* **Required work**: Records follow. Copy every line with "play".

* **Available data**:
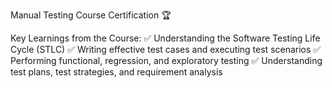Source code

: Manual Testing Course Certification 🏆

Key Learnings from the Course:
✅ Understanding the Software Testing Life Cycle (STLC)
✅ Writing effective test cases and executing test scenarios
✅ Performing functional, regression, and exploratory testing
✅ Understanding test plans, test strategies, and requirement analysis
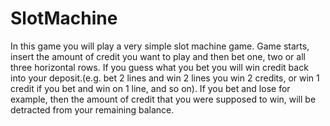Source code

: # SlotMachine

In this game you will play a very simple slot machine game.
Game starts, insert the amount of credit you want to play and then bet one, two or all three horizontal rows.
If you guess what you bet you will win credit back into your deposit.(e.g. bet 2 lines and win 2 lines you win 2 credits, or win 1 credit if you bet and win on 1 line, and so on).
If you bet and lose for example, then the amount of credit that you were supposed to win, will be detracted from your remaining balance.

* **Exercise result**:
In this game you will play a very simple slot machine game.
Game starts, insert the amount of credit you want to play and then bet one, two or all three horizontal rows.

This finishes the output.